BULAWAYO, Friday, November 18, 1966 — Officials at the National Museum in Bulawayo are beating sanctions by bartering deposits of the world’s oldest fossil in exchange for museum pieces imported from the United States.
The fossils are 2 700 000 000-year-old primitive algae, deposits of which are still lying in the Huntsman quarry at the Turk Mine near Bulawayo, said the curator, Mr GL Guy. Although the foreign exchange is granted for a limited amount of imports for the museum, Mr Guy said that since sanctions were imposed the barter system was quicker, more convenient and cheaper.

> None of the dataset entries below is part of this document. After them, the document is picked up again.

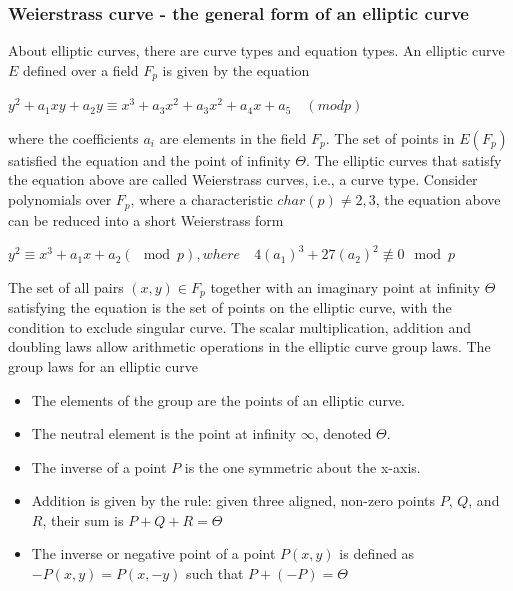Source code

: \subsubsection{Weierstrass curve - the general form of an elliptic curve}
About elliptic curves, there are curve types and equation types. An elliptic curve $E$ defined over a field $F_p$ is given by the equation\\
\hspace{0.5cm}
\begin{center}
$y^2 + a_1xy + a_2y \equiv x^3 + a_3x^2 + a_3x^2 + a_4x + a_5 \quad (mod p)$\\
\end{center}
\hspace{0.5cm}
where the coefficients $a_i$ are elements in the field $F_p$. The set of points in $E(F_p)$ satisfied the equation and the point of infinity $\Theta$. The elliptic curves that satisfy the equation above are called Weierstrass curves, i.e., a curve type. Consider polynomials over $F_p$, where a characteristic $char(p) \neq 2,3$, the equation above can be reduced into a short Weierstrass form\\
\hspace{0.5cm}
\begin{center}
$y^2 \equiv x^3 + a_1x + a_2 (\mod p), where \quad 4(a_1)^3 + 27(a_2)^2 \not\equiv 0 \mod p$ 
\end{center}
\hspace{0.5cm}
The set of all pairs $(x,y) \in F_p$ together with an imaginary point at infinity $\Theta$ satisfying the equation is the set of points on the elliptic curve, with the condition to exclude singular curve. The scalar multiplication, addition and doubling laws allow arithmetic operations in the elliptic curve group laws. The group laws for an elliptic curve
\begin{itemize}
\item The elements of the group are the points of an elliptic curve.\\
\item The neutral element is the point at infinity $\infty$, denoted $\Theta$.\\
\item The inverse of a point $P$ is the one symmetric about the x-axis.\\
\item Addition is given by the rule: given three aligned, non-zero points $P$, $Q$, and $R$, their sum is $P + Q + R = \Theta$
\item The inverse or negative point of a point $P(x,y)$ is defined as $-P(x,y) = P(x,-y)$ such that $P + (-P) = \Theta$
\end{itemize}

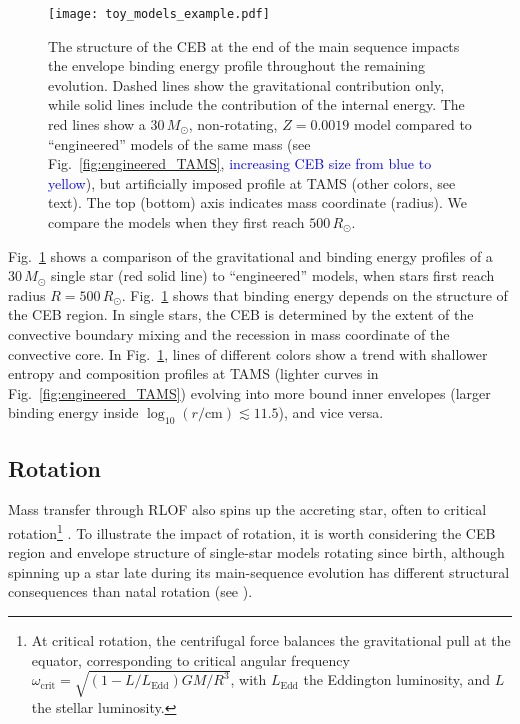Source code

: \documentclass[twocolumn,twocolappendix,trackchanges]{aastex63}
\DeclareRobustCommand{\Figref}[1]{Fig.~\ref{#1}}
\begin{document}
\begin{figure}[htbp]
  \centering
  \texttt{[image: toy\_models\_example.pdf]}
  \caption{The structure of the CEB at the end of the main sequence
    impacts the envelope binding energy profile throughout the
    remaining evolution. Dashed lines show the gravitational
    contribution only, while solid lines include the contribution of
    the internal energy. The red lines show a $30\,M_\odot$,
    non-rotating, $Z=0.0019$ model compared to ``engineered'' models
    of the same mass (see \Figref{fig:engineered_TAMS},
    \textcolor{blue}{increasing CEB size from blue to yellow}), but
    artificially imposed profile at TAMS (other colors, see text). The
    top (bottom) axis indicates mass coordinate (radius). We compare
    the models when they first reach $500\,R_\odot$.}
  \label{fig:toy_models_example}
\end{figure}


\Figref{fig:toy_models_example} shows a comparison of the
gravitational and binding energy profiles of a $30\,M_\odot$ single
star (red solid line) to
``engineered'' models, when stars first
reach radius $R=500\,R_\odot$.
\Figref{fig:toy_models_example} shows that
binding energy depends on the structure of the CEB region. In single
stars, the CEB is determined by the extent of the convective boundary
mixing and the recession in mass coordinate of the
convective core. In \Figref{fig:toy_models_example}, lines of
different colors show a trend with shallower entropy and composition
profiles at TAMS (lighter curves in \Figref{fig:engineered_TAMS})
evolving into more bound inner envelopes (larger
binding energy inside $\log_{10}(r/\mathrm{cm})\lesssim 11.5$), and
vice versa.

\subsection{Rotation}
\label{sec:rot_examples}

Mass transfer through RLOF also spins up the accreting star, often to
critical rotation\footnote{At critical rotation, the centrifugal force
  balances the gravitational pull at the equator, corresponding to
  critical angular frequency
  $\omega_\mathrm{crit}=\sqrt{(1-L/L_\mathrm{Edd})GM/R^3}$, with
  $L_\mathrm{Edd}$ the Eddington luminosity, and $L$ the stellar
  luminosity.} \citep[e.g.,][]{lubow:1975, packet:1981,
  cantiello:2007, renzo:2021zoph}. To illustrate the
  impact of rotation, it is worth considering the CEB
 region and envelope structure
 of single-star models rotating since
birth, although spinning up a star late during its
main-sequence evolution has different structural consequences than
natal rotation (see \citealt{renzo:2021zoph}).
\end{document}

He said geologists all over the world acknowledged the fossil to be the oldest yet found. A number of museums in the United States were eager to barter samples of the fossil in exchange for geological books and chemicals.
The curator said the mineral collection at the National Museum is one of the finest in the world, and he is hoping to raise nearly £12 000, through public donations for their display. About £1 700 has been donated to date by the Anglo-American Corporation, the Buluwayo Board of Executors and several local firms, he added.

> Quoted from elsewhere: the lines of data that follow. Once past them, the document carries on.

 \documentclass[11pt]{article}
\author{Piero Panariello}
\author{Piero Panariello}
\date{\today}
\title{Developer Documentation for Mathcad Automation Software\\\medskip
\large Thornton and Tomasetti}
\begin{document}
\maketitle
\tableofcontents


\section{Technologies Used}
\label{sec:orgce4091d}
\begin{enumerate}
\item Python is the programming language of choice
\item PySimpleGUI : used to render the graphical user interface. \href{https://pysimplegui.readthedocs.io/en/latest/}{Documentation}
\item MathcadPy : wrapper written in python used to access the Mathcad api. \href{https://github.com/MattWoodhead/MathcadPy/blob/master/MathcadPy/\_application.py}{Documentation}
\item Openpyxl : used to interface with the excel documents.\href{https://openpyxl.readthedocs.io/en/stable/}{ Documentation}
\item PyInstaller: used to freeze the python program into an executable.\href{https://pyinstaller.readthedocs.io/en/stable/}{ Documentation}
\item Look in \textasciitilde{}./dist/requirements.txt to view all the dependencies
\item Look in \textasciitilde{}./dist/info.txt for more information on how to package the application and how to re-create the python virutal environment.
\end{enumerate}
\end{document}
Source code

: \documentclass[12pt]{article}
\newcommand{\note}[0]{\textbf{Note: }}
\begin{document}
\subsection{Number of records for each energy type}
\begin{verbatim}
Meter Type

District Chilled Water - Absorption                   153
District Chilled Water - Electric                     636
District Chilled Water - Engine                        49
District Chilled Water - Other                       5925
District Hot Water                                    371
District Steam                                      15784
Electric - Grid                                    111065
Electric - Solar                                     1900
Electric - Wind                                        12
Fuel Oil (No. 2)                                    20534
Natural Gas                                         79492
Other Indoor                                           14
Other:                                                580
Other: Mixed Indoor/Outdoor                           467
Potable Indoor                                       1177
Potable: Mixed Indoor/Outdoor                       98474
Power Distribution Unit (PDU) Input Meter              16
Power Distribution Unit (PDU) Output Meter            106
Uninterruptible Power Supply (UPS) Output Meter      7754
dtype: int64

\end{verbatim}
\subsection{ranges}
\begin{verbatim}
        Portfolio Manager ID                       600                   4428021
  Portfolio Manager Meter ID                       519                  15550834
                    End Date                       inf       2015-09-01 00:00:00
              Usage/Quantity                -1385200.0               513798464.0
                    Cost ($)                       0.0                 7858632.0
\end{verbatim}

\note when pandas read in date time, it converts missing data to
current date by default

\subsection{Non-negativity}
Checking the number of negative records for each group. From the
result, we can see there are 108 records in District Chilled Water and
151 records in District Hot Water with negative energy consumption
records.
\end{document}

The first of two galleries is being constructed at present and Rhodesian mukwa wood is being used for the display cases. If the full amount is raised to cover estimated expenses the two galleries will show the science of geology.
“Our aim”, said Guy “is to let everyone know that Rhodesia has a Great Dyke, the greatest natural waterfalls, the oldest rocks and fossils in the world, dinosaurs and an annual mineral production worth about £30 000 000”.
Part of the £12 000 will be spent on a revolving model of the earth, and a push button economic map of Rhodesia. Mr Guy said that any donations could be sent to him at National Museum, Bulawayo.